Left join on one-to-many relationship with filters

5,031 views
Skip to first unread message

Fotinakis

unread,
Mar 19, 2008, 8:31:23 PM3/19/08
to sqlalchemy
Hello all,

I have a question about SQLAlchemy when dealing with joining on one-to-
many relationships--I've looked through the tutorials and documentation
many times, but I just can't figure this out! Thanks for any help...

OK, so I'm going to make up a scenario close to what I'm doing, using
Users and Addresses.

A User can have multiple Addresses, and (important) an Address can be
one of many types (as in, a work address, a home address, or a mailing
address).

I need to basically accomplish this following SQL (get all users, and
include the work address if it exists):
(all pseudo code, just meant to get across the idea, no guarantees on
syntactical correctness)

SELECT *
FROM users
LEFT OUTER JOIN
( SELECT * FROM addresses WHERE type = 1 )
AS addresses ON users.id = addresses.uid

I can do this:

query =
session.query(User).add_entity(Address).outerjoin(addresses).filter(Address.type=='home')

But, that filters on the entire query, not just on the joined sub-
query, generating something like this:

SELECT *
FROM users
LEFT OUTER JOIN addresses ON users.id = addresses.uid
WHERE addresses.type = 1
ORDER BY hosts.mac

Because it's a one-to-many relationship, this query only returns the
users that have a home addresses ... and _excludes_ users totally who
have an address, but one that is not of type 'home'. I need it to
return all users regardless (hence the LEFT JOIN) and just join
addresses of type 1.

I hope that makes sense, any ideas?

Michael Bayer

unread,
Mar 20, 2008, 10:23:57 AM3/20/08
to sqlal...@googlegroups.com

you'd probably want to put the criterion in the ON clause:


session
.query
(User).add_entity(Address).select_from(users.outerjoin(addresses,
and_(Address.type=='home', Address.user_id=User.id)))

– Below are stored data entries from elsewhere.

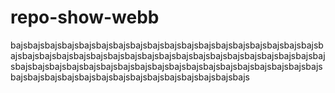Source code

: # repo-show-webb
bajsbajsbajsbajsbajsbajsbajsbajsbajsbajsbajsbajsbajsbajsbajsbajsbajsbajsbajsbajsbajsbajsbajsbajsbajsbajsbajsbajsbajsbajsbajsbajsbajsbajsbajsbajsbajsbajsbajsbajsbajsbajsbajsbajsbajsbajsbajsbajsbajsbajsbajsbajsbajsbajsbajsbajsbajsbajsbajsbajsbajsbajsbajsbajsbajsbajsbajsbajsbajs 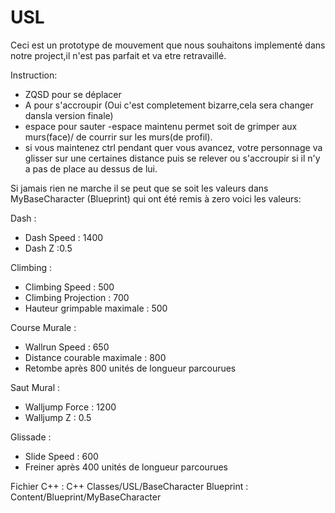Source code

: # USL
Ceci est un prototype de mouvement que nous souhaitons implementé dans notre project,il n'est pas parfait et va etre retravaillé.


Instruction:
- ZQSD pour se déplacer
- A pour s'accroupir (Oui c'est completement bizarre,cela sera changer dansla version finale)
- espace pour sauter
-espace maintenu permet soit de grimper aux murs(face)/ de courrir sur les murs(de profil).
- si vous maintenez ctrl pendant quer vous avancez, votre personnage va glisser sur une certaines distance puis se relever ou s'accroupir si il n'y a pas de place au dessus de lui.

Si jamais rien ne marche il se peut que se soit les valeurs dans MyBaseCharacter (Blueprint) qui ont été remis à zero voici les valeurs:

Dash :
- Dash Speed : 1400
- Dash Z :0.5

Climbing :
- Climbing Speed : 500
- Climbing Projection : 700
- Hauteur grimpable maximale : 500

Course Murale :
- Wallrun Speed : 650
- Distance courable maximale : 800
- Retombe après 800 unités de longueur parcourues

Saut Mural :
- Walljump Force : 1200
- Walljump Z : 0.5

Glissade :
- Slide Speed : 600
- Freiner après 400 unités de longueur parcourues

Fichier C++ : C++ Classes/USL/BaseCharacter
Blueprint : Content/Blueprint/MyBaseCharacter
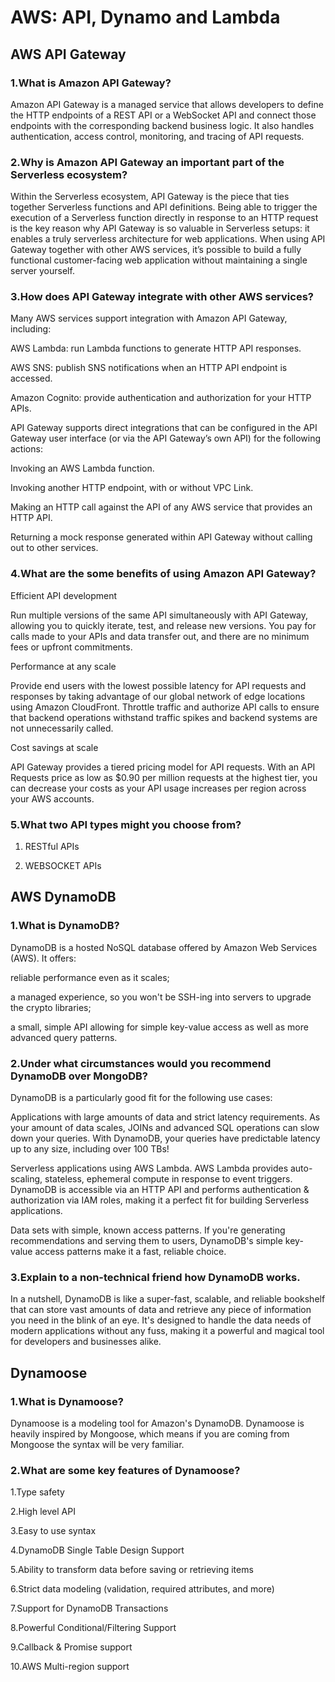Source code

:# AWS: API, Dynamo and Lambda

## AWS API Gateway

### 1.What is Amazon API Gateway?

Amazon API Gateway is a managed service that allows developers to define the HTTP endpoints of a REST API or a WebSocket API and connect those endpoints with the corresponding backend business logic. It also handles authentication, access control, monitoring, and tracing of API requests.

### 2.Why is Amazon API Gateway an important part of the Serverless ecosystem?

Within the Serverless ecosystem, API Gateway is the piece that ties together Serverless functions and API definitions. Being able to trigger the execution of a Serverless function directly in response to an HTTP request is the key reason why API Gateway is so valuable in Serverless setups: it enables a truly serverless architecture for web applications. When using API Gateway together with other AWS services, it’s possible to build a fully functional customer-facing web application without maintaining a single server yourself.

### 3.How does API Gateway integrate with other AWS services?

Many AWS services support integration with Amazon API Gateway, including:

AWS Lambda: run Lambda functions to generate HTTP API responses.

AWS SNS: publish SNS notifications when an HTTP API endpoint is accessed.

Amazon Cognito: provide authentication and authorization for your HTTP APIs.

API Gateway supports direct integrations that can be configured in the API Gateway user interface (or via the API Gateway’s own API) for the following actions:

Invoking an AWS Lambda function.

Invoking another HTTP endpoint, with or without VPC Link.

Making an HTTP call against the API of any AWS service that provides an HTTP API.

Returning a mock response generated within API Gateway without calling out to other services.

### 4.What are the some benefits of using Amazon API Gateway?

Efficient API development

Run multiple versions of the same API simultaneously with API Gateway, allowing you to quickly iterate, test, and release new versions. You pay for calls made to your APIs and data transfer out, and there are no minimum fees or upfront commitments.

Performance at any scale

Provide end users with the lowest possible latency for API requests and responses by taking advantage of our global network of edge locations using Amazon CloudFront. Throttle traffic and authorize API calls to ensure that backend operations withstand traffic spikes and backend systems are not unnecessarily called.

Cost savings at scale

API Gateway provides a tiered pricing model for API requests. With an API Requests price as low as $0.90 per million requests at the highest tier, you can decrease your costs as your API usage increases per region across your AWS accounts.

### 5.What two API types might you choose from?

1. RESTful APIs

2. WEBSOCKET APIs

## AWS DynamoDB

### 1.What is DynamoDB?

DynamoDB is a hosted NoSQL database offered by Amazon Web Services (AWS). It offers:

reliable performance even as it scales;

a managed experience, so you won't be SSH-ing into servers to upgrade the crypto libraries;

a small, simple API allowing for simple key-value access as well as more advanced query patterns.

### 2.Under what circumstances would you recommend DynamoDB over MongoDB?

DynamoDB is a particularly good fit for the following use cases:

Applications with large amounts of data and strict latency requirements. As your amount of data scales, JOINs and advanced SQL operations can slow down your queries. With DynamoDB, your queries have predictable latency up to any size, including over 100 TBs!

Serverless applications using AWS Lambda. AWS Lambda provides auto-scaling, stateless, ephemeral compute in response to event triggers. DynamoDB is accessible via an HTTP API and performs authentication & authorization via IAM roles, making it a perfect fit for building Serverless applications.

Data sets with simple, known access patterns. If you're generating recommendations and serving them to users, DynamoDB's simple key-value access patterns make it a fast, reliable choice.

### 3.Explain to a non-technical friend how DynamoDB works.

In a nutshell, DynamoDB is like a super-fast, scalable, and reliable bookshelf that can store vast amounts of data and retrieve any piece of information you need in the blink of an eye. It's designed to handle the data needs of modern applications without any fuss, making it a powerful and magical tool for developers and businesses alike.

## Dynamoose

### 1.What is Dynamoose?

Dynamoose is a modeling tool for Amazon's DynamoDB. Dynamoose is heavily inspired by Mongoose, which means if you are coming from Mongoose the syntax will be very familiar.

### 2.What are some key features of Dynamoose?

1.Type safety

2.High level API

3.Easy to use syntax

4.DynamoDB Single Table Design Support

5.Ability to transform data before saving or retrieving items

6.Strict data modeling (validation, required attributes, and more)

7.Support for DynamoDB Transactions

8.Powerful Conditional/Filtering Support

9.Callback & Promise support

10.AWS Multi-region support
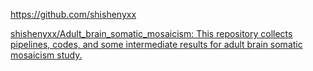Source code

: https://github.com/shishenyxx  

[shishenyxx/Adult_brain_somatic_mosaicism: This repository collects pipelines, codes, and some intermediate results for adult brain somatic mosaicism study.](https://github.com/shishenyxx/Adult_brain_somatic_mosaicism) 
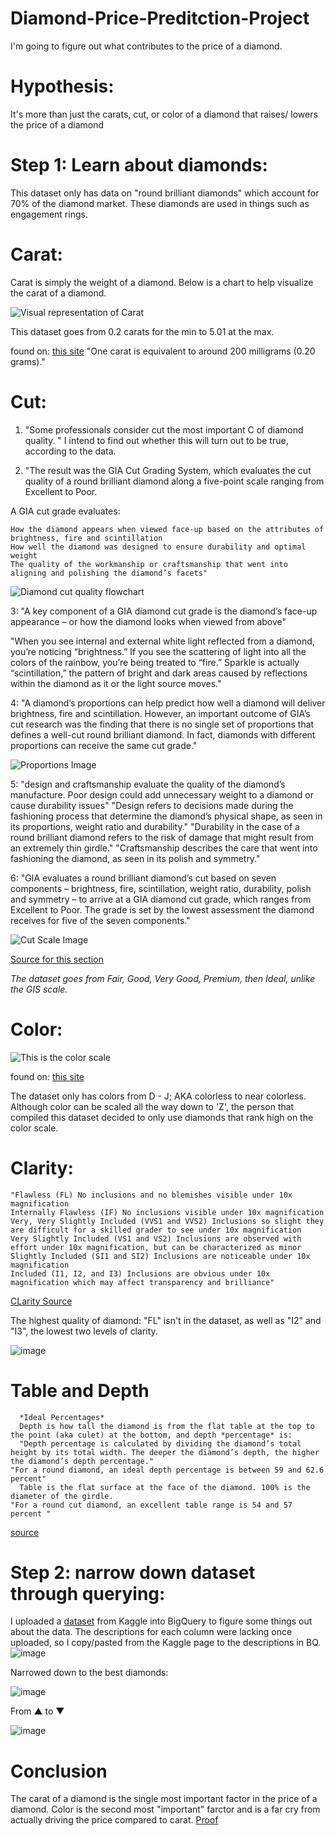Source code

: # Diamond-Price-Preditction-Project
I'm going to figure out what contributes to the price of a diamond.

# Hypothesis:
It's more than just the carats, cut, or color of a diamond that raises/ lowers the price of a diamond

# Step 1: Learn about diamonds:

This dataset only has data on "round brilliant diamonds" which account for 70% of the diamond market. These diamonds are used in things such as engagement rings.

   # Carat:

Carat is simply the weight of a  diamond. Below is a chart to help visualize the carat of a diamond.

![Visual representation of Carat](https://yourdiamondguru.com/wp-content/uploads/2018/01/Diamond-Carat-Chart-1.jpg)

This dataset goes from 0.2 carats for the min to 5.01 at the max. 

found on: [this site](https://yourdiamondguru.com/carat/)
"One carat is equivalent to around 200 milligrams (0.20 grams)."

   # Cut:

1. "Some professionals consider cut the most important C of diamond quality. "
I intend to find out whether this will turn out to be true, according to the data.

2. "The result was the GIA Cut Grading System, which evaluates the cut quality of a round brilliant diamond along a five-point scale ranging from Excellent to Poor.

A GIA cut grade evaluates:

    How the diamond appears when viewed face-up based on the attributes of brightness, fire and scintillation
    How well the diamond was designed to ensure durability and optimal weight
    The quality of the workmanship or craftsmanship that went into aligning and polishing the diamond’s facets"

![Diamond cut quality flowchart](https://4cs.gia.edu/wp-content/uploads/2018/04/690x460-damond-cut.jpg)

3: "A key component of a GIA diamond cut grade is the diamond’s face-up appearance – or how the diamond looks when viewed from above"

"When you see internal and external white light reflected from a diamond, you’re noticing “brightness.” If you see the scattering of light into all the colors of the rainbow,  you’re being treated to “fire.” Sparkle is actually “scintillation,” the pattern of bright and dark areas caused by reflections within the diamond as it or the light source moves."

4: "A diamond’s proportions can help predict how well a diamond will deliver brightness, fire and scintillation. However, an important outcome of GIA’s cut research was the finding that there is no single set of proportions that defines a well-cut round brilliant diamond. In fact, diamonds with different proportions can receive the same cut grade."

![Proportions Image](https://4cs.gia.edu/wp-content/uploads/2018/04/91622-690x460-diamond-cut-proportion-illustration.jpg)

5: "design and craftsmanship evaluate the quality of the diamond’s manufacture. Poor design could add unnecessary weight to a diamond or cause durability issues"
  "Design refers to decisions made during the fashioning process that determine the diamond’s physical shape, as seen in its proportions, weight ratio and durability."
  "Durability in the case of a round brilliant diamond refers to the risk of damage that might result from an extremely thin girdle."
  "Craftsmanship describes the care that went into fashioning the diamond, as seen in its polish and symmetry."

6: "GIA evaluates a round brilliant diamond’s cut based on seven components – brightness, fire, scintillation, weight ratio, durability, polish and symmetry – to arrive at a GIA diamond cut grade, which ranges from Excellent to Poor. The grade is set by the lowest assessment the diamond receives for five of the seven components."

![Cut Scale Image](https://4cs.gia.edu/wp-content/uploads/2018/04/162517-690x460-cut-scale.jpg)

[Source for this section](https://4cs.gia.edu/en-us/blog/gia-diamond-cut-grade-six-things-to-know/#how-GIA-assigns-diamond-cut-grade)

*The dataset goes from Fair, Good, Very Good, Premium, then Ideal, unlike the GIS scale.*

   # Color:

![This is the color scale](https://www.cleanorigin.com/blog/wp-content/uploads/2022/01/Diamond-Color.jpeg)

found on: [this site](https://www.cleanorigin.com/blog/diamond-color/)

The dataset only has colors from D - J; AKA colorless to near colorless. Although color can be scaled all the way down to 'Z', the person that compiled this dataset decided to only use diamonds that rank high on the color scale.

   # Clarity:

    "Flawless (FL) No inclusions and no blemishes visible under 10x magnification
    Internally Flawless (IF) No inclusions visible under 10x magnification
    Very, Very Slightly Included (VVS1 and VVS2) Inclusions so slight they are difficult for a skilled grader to see under 10x magnification
    Very Slightly Included (VS1 and VS2) Inclusions are observed with effort under 10x magnification, but can be characterized as minor
    Slightly Included (SI1 and SI2) Inclusions are noticeable under 10x magnification
    Included (I1, I2, and I3) Inclusions are obvious under 10x magnification which may affect transparency and brilliance"

[CLarity Source](https://4cs.gia.edu/en-us/diamond-clarity/)

The highest quality of diamond: "FL" isn't in the dataset, as well as "I2" and "I3", the lowest two levels of clarity.

![image](https://user-images.githubusercontent.com/114529109/214884594-ca20dbef-e78c-40f8-b1ba-99af1651125c.png)

   # Table and Depth
      *Ideal Percentages*
      Depth is how tall the diamond is from the flat table at the top to the point (aka culet) at the bottom, and depth *percentage* is:
      "Depth percentage is calculated by dividing the diamond’s total height by its total width. The deeper the diamond’s depth, the higher the diamond’s depth percentage."
    "For a round diamond, an ideal depth percentage is between 59 and 62.6 percent"
      Table is the flat surface at the face of the diamond. 100% is the diameter of the girdle.
    "For a round cut diamond, an excellent table range is 54 and 57 percent "
    
 [source](https://www.diamonds.pro/education/diamond-depth-and-table/)

# Step 2: narrow down dataset through querying:
I uploaded a [dataset](https://www.kaggle.com/datasets/swatikhedekar/price-prediction-of-diamond) from Kaggle into BigQuery to figure some things out about the data.
The descriptions for each column were lacking once uploaded, so I copy/pasted from the Kaggle page to the descriptions in BQ.
![image](https://user-images.githubusercontent.com/114529109/213885553-ca292309-64ce-4b18-a97d-3ce287c880e4.png)


Narrowed down to the best diamonds:

![image](https://user-images.githubusercontent.com/114529109/214903478-be2e404b-d625-4fea-8d0c-08b7c6a36d9e.png)



From ▲ to ▼


![image](https://user-images.githubusercontent.com/114529109/213885522-3677ca0e-cc7d-4297-b1d5-01157e3dcdaf.png)


# Conclusion
The carat of a diamond is the single most important factor in the price of a diamond. Color is the second most "important" farctor and is a far cry from actually driving the price compared to carat.
[Proof](https://deepnote.com/workspace/uni-b780-ef93fdef-c706-47b3-b054-4b4a1e6442fe/project/Untitled-project-a8827c41-a145-4d77-8d43-44dc51b02862/notebook/Notebook%201-ba1dfcd423ac4559abb9ce51cf3a7b03)
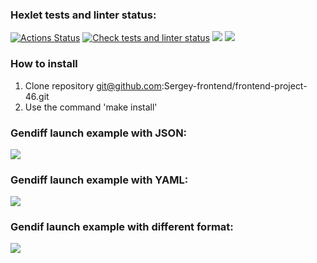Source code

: ### Hexlet tests and linter status:
[![Actions Status](https://github.com/Sergey-frontend/frontend-project-46/workflows/hexlet-check/badge.svg)](https://github.com/Sergey-frontend/frontend-project-46/actions)
[![Check tests and linter status](https://github.com/Sergey-frontend/frontend-project-46/actions/workflows/node.yml/badge.svg)](https://github.com/Sergey-frontend/frontend-project-46/actions/workflows/node.yml)
<a href="https://codeclimate.com/github/Sergey-frontend/frontend-project-46/maintainability"><img src="https://api.codeclimate.com/v1/badges/0e505028450adff7c00f/maintainability" /></a>
<a href="https://codeclimate.com/github/Sergey-frontend/frontend-project-46/test_coverage"><img src="https://api.codeclimate.com/v1/badges/0e505028450adff7c00f/test_coverage" /></a>
### How to install
  1. Clone repository git@github.com:Sergey-frontend/frontend-project-46.git
  2. Use the command 'make install'

### Gendiff launch example with JSON:
<a href="https://asciinema.org/a/yFdDmqnxDarDI6iVDft3rEOJk" target="_blank"><img src="https://asciinema.org/a/yFdDmqnxDarDI6iVDft3rEOJk.svg" /></a>

### Gendiff launch example with YAML:
<a href="https://asciinema.org/a/WGgENJ4pYs8c6NBfKgqDMioxW" target="_blank"><img src="https://asciinema.org/a/WGgENJ4pYs8c6NBfKgqDMioxW.svg" /></a>

### Gendif launch example with different format:
<a href="https://asciinema.org/a/cRbYiIq4S4yfsA1b1jLZpLfng" target="_blank"><img src="https://asciinema.org/a/cRbYiIq4S4yfsA1b1jLZpLfng.svg" /></a>
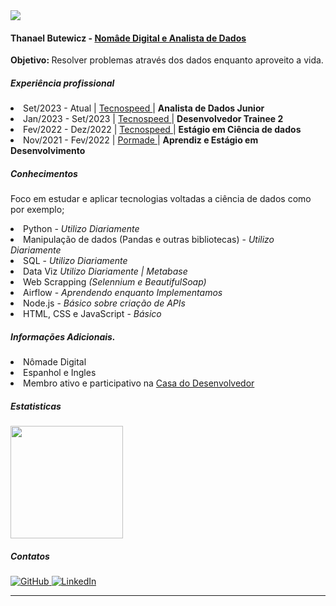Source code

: <img src='https://media.licdn.com/dms/image/C4D16AQEOH-o5tTXinQ/profile-displaybackgroundimage-shrink_350_1400/0/1655250185535?e=1684368000&v=beta&t=89LfAo0oa1Hx33a_oMB0Na_ozkrP_63wSDtx6kX4Csk](https://media.licdn.com/dms/image/D4E03AQFSPm75nWh3FA/profile-displayphoto-shrink_800_800/0/1695142230447?e=1713398400&v=beta&t=h1luI8ITIywYCuvmz1E8Jdi7bWcU3D73Gfrq0484gqY)'>


#### <b> Thanael Butewicz - <u> Nomâde Digital e Analista de Dados </u> </b>
<b> Objetivo: </b> Resolver problemas através dos dados enquanto aproveito a vida.
##### <b> Experiência profissional </b>
<li> Set/2023 - Atual    | <a href='https://tecnospeed.com.br/institucional/'> Tecnospeed </a> | <b> Analista de Dados Junior </b> </li>
<li> Jan/2023 - Set/2023 | <a href='https://tecnospeed.com.br/institucional/'> Tecnospeed </a> | <b> Desenvolvedor Trainee 2 </b> </li>
<li> Fev/2022 - Dez/2022 | <a href='https://tecnospeed.com.br/institucional/'> Tecnospeed  </a>| <b> Estágio em Ciência de dados </b> </li>
<li> Nov/2021 - Fev/2022 | <a href='https://www.pormade.com.br/quem-somos'> Pormade </a> | <b> Aprendiz e Estágio em Desenvolvimento </b> </li>

##### Conhecimentos
Foco em estudar e aplicar tecnologias voltadas a ciência de dados como por exemplo;
<li> Python - <i> Utilizo Diariamente </i> </li>
<li> Manipulação de dados (Pandas e outras bibliotecas) - <i> Utilizo Diariamente </i> </li>
<li> SQL - <i> Utilizo Diariamente </i> </li>
<li> Data Viz <i> Utilizo Diariamente | Metabase</i> </li>
<li> Web Scrapping <i> (Selennium e BeautifulSoap) </i> </li>
<li> Airflow - <i> Aprendendo enquanto Implementamos </i> </li>
<li> Node.js - <i> Básico sobre criação de APIs </i> </li>
<li> HTML, CSS e JavaScript - <i> Básico </i> </li>

##### Informações Adicionais.
<li> Nômade Digital </li>
<li> Espanhol e Ingles </li>
<li> Membro ativo e participativo na <a href='https://forum.casadodesenvolvedor.com.br/forum/312-python/'> Casa do Desenvolvedor </a>


##### Estatisticas

<a href="https://github.com/zThanael">
  <img height="180em" src="https://github-readme-stats.vercel.app/api?username=zThanael&show_icons=true&theme=radical" />
</a>


##### Contatos 
<div align="left">
   <a href="https://github.com/zThanael">
    <img 
      alt="GitHub" 
      title="zThanael"
      src="https://img.shields.io/badge/github%20-%23121011.svg?&style=for-the-badge&logo=github&logoColor=white"
    />
   </a>
   <a href="https://www.linkedin.com/in/thanael/">
    <img 
      alt="LinkedIn" 
      title="Thanael Butewicz"
      src="https://img.shields.io/badge/linkedin%20-%230077B5.svg?&style=for-the-badge&logo=linkedin&logoColor=white"
    />
   </a>
</div>

---
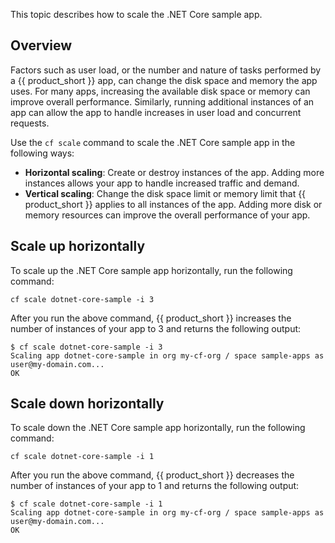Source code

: This topic describes how to scale the .NET Core sample app.

## Overview

Factors such as user load, or the number and nature of tasks performed by a
{{ product_short }} app, can change the disk space and memory the app uses. For
many apps, increasing the available disk space or memory can improve overall
performance. Similarly, running additional instances of an app can allow the app
to handle increases in user load and concurrent requests.

Use the `cf scale` command to scale the .NET Core sample app in the following ways:

- **Horizontal scaling**: Create or destroy instances of the app. Adding more
instances allows your app to handle increased traffic and demand.
- **Vertical scaling**: Change the disk space limit or memory limit that
{{ product_short }} applies to all instances of the app. Adding more disk or
memory resources can improve the overall performance of your app.

## Scale up horizontally

To scale up the .NET Core sample app horizontally, run the following command:

    cf scale dotnet-core-sample -i 3

After you run the above command, {{ product_short }} increases the number of
instances of your app to 3 and returns the following output:

    $ cf scale dotnet-core-sample -i 3
    Scaling app dotnet-core-sample in org my-cf-org / space sample-apps as user@my-domain.com...
    OK

## Scale down horizontally

To scale down the .NET Core sample app horizontally, run the following command:

    cf scale dotnet-core-sample -i 1

After you run the above command, {{ product_short }} decreases the number of
instances of your app to 1 and returns the following output:

    $ cf scale dotnet-core-sample -i 1
    Scaling app dotnet-core-sample in org my-cf-org / space sample-apps as user@my-domain.com...
    OK
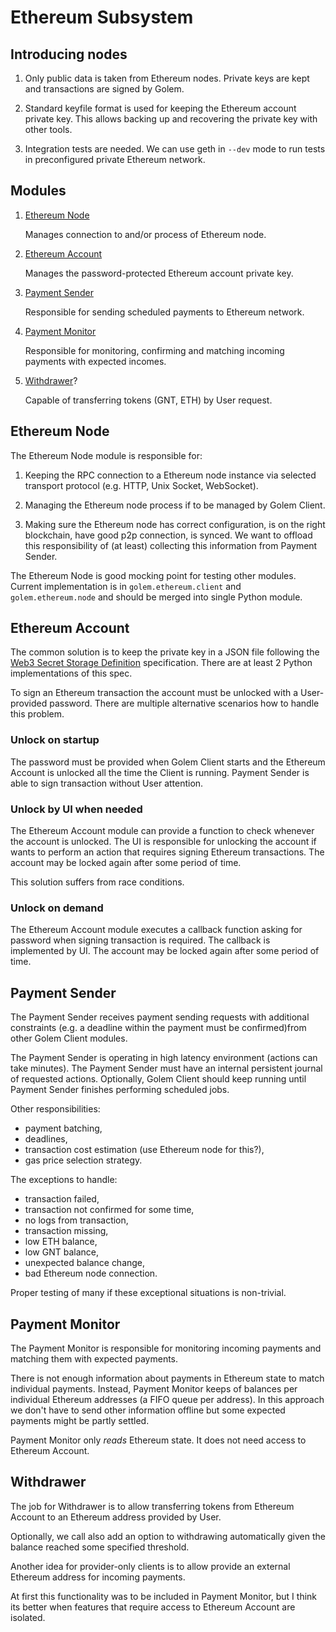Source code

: # Ethereum Subsystem

## Introducing nodes

1. Only public data is taken from Ethereum nodes. Private keys are kept and
   transactions are signed by Golem.
   
2. Standard keyfile format is used for keeping the Ethereum account private
   key. This allows backing up and recovering the private key with other tools.
   
3. Integration tests are needed. We can use geth in `--dev` mode to run 
   tests in preconfigured private Ethereum network.

## Modules

1. [Ethereum Node](#ethereum-node)

   Manages connection to and/or process of Ethereum node.

2. [Ethereum Account](#ethereum-account)

   Manages the password-protected Ethereum account private key.

3. [Payment Sender](#payment-sender)

   Responsible for sending scheduled payments to Ethereum network.

4. [Payment Monitor](#payment-monitor)

   Responsible for monitoring, confirming and matching incoming payments
   with expected incomes.

5. [Withdrawer](#withdrawer)?

   Capable of transferring tokens (GNT, ETH) by User request.
   
   
## Ethereum Node

The Ethereum Node module is responsible for:

1. Keeping the RPC connection to a Ethereum node instance via selected transport
   protocol (e.g. HTTP, Unix Socket, WebSocket).
  
2. Managing the Ethereum node process if to be managed by Golem Client.

3. Making sure the Ethereum node has correct configuration, is on the right
   blockchain, have good p2p connection, is synced. We want to offload this
   responsibility of (at least) collecting this information from Payment Sender.

The Ethereum Node is good mocking point for testing other modules. Current
implementation is in `golem.ethereum.client` and `golem.ethereum.node`
and should be merged into single Python module.


## Ethereum Account

The common solution is to keep the private key in a JSON file following
the [Web3 Secret Storage Definition] specification. There are at least 2 Python
implementations of this spec.

To sign an Ethereum transaction the account must be unlocked with
a User-provided password. There are multiple alternative scenarios how to handle
this problem.

### Unlock on startup

The password must be provided when Golem Client starts and the Ethereum Account
is unlocked all the time the Client is running. Payment Sender is able to sign
transaction without User attention.

### Unlock by UI when needed

The Ethereum Account module can provide a function to check whenever the account
is unlocked. The UI is responsible for unlocking the account if wants to perform
an action that requires signing Ethereum transactions. The account may be locked
again after some period of time.

This solution suffers from race conditions.

### Unlock on demand

The Ethereum Account module executes a callback function asking for password
when signing transaction is required. The callback is implemented by UI.
The account may be locked again after some period of time.


## Payment Sender

The Payment Sender receives payment sending requests with additional constraints
(e.g. a deadline within the payment must be confirmed)from other 
Golem Client modules.

The Payment Sender is operating in high latency environment (actions can take
minutes). The Payment Sender must have an internal persistent journal of 
requested actions. Optionally, Golem Client should keep running until Payment
Sender finishes performing scheduled jobs.

Other responsibilities:

- payment batching,
- deadlines,
- transaction cost estimation (use Ethereum node for this?),
- gas price selection strategy.

The exceptions to handle:

- transaction failed,
- transaction not confirmed for some time,
- no logs from transaction,
- transaction missing,
- low ETH balance,
- low GNT balance,
- unexpected balance change,
- bad Ethereum node connection.

Proper testing of many if these exceptional situations is non-trivial.


## Payment Monitor

The Payment Monitor is responsible for monitoring incoming payments and matching
them with expected payments.

There is not enough information about payments in Ethereum state to match
individual payments. Instead, Payment Monitor keeps of balances per individual
Ethereum addresses (a FIFO queue per address). In this approach we don't have
to send other information offline but some expected payments might be partly
settled.

Payment Monitor only _reads_ Ethereum state. It does not need access to
Ethereum Account.


## Withdrawer

The job for Withdrawer is to allow transferring tokens from Ethereum Account
to an Ethereum address provided by User.

Optionally, we call also add an option to withdrawing automatically given the
balance reached some specified threshold.

Another idea for provider-only clients is to allow provide an external Ethereum
address for incoming payments.

At first this functionality was to be included in Payment Monitor, but I think
its better when features that require access to Ethereum Account are isolated. 


[Web3 Secret Storage Definition]: https://github.com/ethereum/wiki/wiki/Web3-Secret-Storage-Definition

alternatively you can shove the actual subquery in there in a few
ways, one of them is like this:

sel = addresses.select().where(Address.type=='home')
session.query(User).add_entity(Address).outerjoin(('addresses',
sel))

or otherwise spell out the join to the subquery using select_from()
again.


Fotinakis

unread,
Mar 20, 2008, 4:47:41 PM3/20/08
to sqlalchemy
Ahhh ... that makes complete sense. Thanks very much Michael--glad to
have this figured out.

Manoj Mokashi

unread,
May 22, 2019, 1:02:06 AM5/22/19
to sqlalchemy
Hi Michael,

It would be nice to have something like options(filterrelated(relation, filter))
That way, since the join is already specified in the relation, we don't have to add it again.
Or is that difficult due to lazyloading ?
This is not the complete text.